Aim of the exercise >> Select all lines in the records that include "paragraph".

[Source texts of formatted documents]

——————————

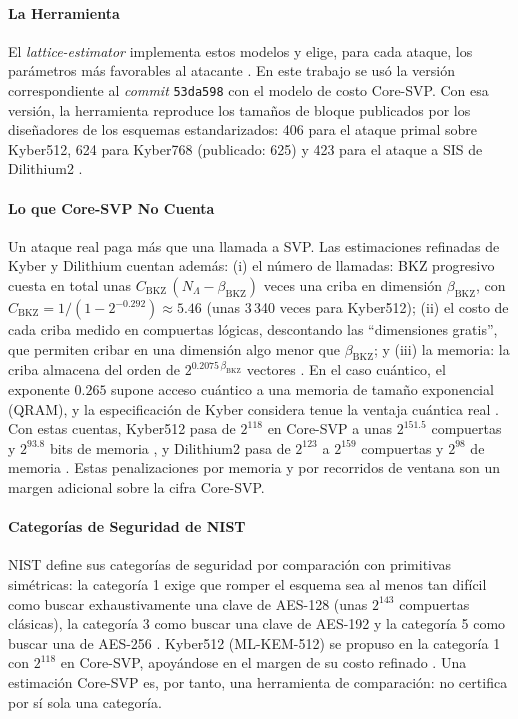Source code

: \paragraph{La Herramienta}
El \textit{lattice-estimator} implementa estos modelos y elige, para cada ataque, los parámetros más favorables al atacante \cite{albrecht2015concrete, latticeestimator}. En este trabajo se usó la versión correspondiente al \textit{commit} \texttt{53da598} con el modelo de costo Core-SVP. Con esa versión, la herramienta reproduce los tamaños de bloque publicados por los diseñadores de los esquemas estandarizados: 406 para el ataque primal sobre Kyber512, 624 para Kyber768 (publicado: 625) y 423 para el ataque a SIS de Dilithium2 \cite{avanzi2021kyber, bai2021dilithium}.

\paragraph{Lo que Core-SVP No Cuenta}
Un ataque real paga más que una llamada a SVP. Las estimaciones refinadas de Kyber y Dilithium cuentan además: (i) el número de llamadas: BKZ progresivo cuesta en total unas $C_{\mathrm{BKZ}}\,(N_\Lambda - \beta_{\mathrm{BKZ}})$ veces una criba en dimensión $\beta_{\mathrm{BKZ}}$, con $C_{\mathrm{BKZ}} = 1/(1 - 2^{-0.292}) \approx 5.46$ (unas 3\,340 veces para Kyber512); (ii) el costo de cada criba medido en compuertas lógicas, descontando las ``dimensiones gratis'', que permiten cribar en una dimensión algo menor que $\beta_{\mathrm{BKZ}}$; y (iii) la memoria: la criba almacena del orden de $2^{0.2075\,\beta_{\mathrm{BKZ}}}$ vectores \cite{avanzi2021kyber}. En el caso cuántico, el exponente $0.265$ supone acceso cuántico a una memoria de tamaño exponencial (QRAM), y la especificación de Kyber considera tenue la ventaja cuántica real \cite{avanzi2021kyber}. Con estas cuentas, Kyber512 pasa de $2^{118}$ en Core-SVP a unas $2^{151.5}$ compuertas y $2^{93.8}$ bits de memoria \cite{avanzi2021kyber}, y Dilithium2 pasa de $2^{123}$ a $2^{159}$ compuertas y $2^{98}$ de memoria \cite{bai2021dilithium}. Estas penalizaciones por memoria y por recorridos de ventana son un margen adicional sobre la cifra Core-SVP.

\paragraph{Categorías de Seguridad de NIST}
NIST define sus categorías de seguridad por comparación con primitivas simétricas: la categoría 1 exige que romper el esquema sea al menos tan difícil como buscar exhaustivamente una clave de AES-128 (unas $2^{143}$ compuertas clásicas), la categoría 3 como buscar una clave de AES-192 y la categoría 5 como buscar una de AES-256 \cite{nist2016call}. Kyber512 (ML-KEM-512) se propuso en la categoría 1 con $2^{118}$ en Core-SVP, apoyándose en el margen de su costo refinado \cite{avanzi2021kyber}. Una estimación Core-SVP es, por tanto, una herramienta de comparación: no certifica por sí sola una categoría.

——————————

Solution to the exercise >>
: \paragraph{La Herramienta}
\paragraph{Lo que Core-SVP No Cuenta}
\paragraph{Categorías de Seguridad de NIST}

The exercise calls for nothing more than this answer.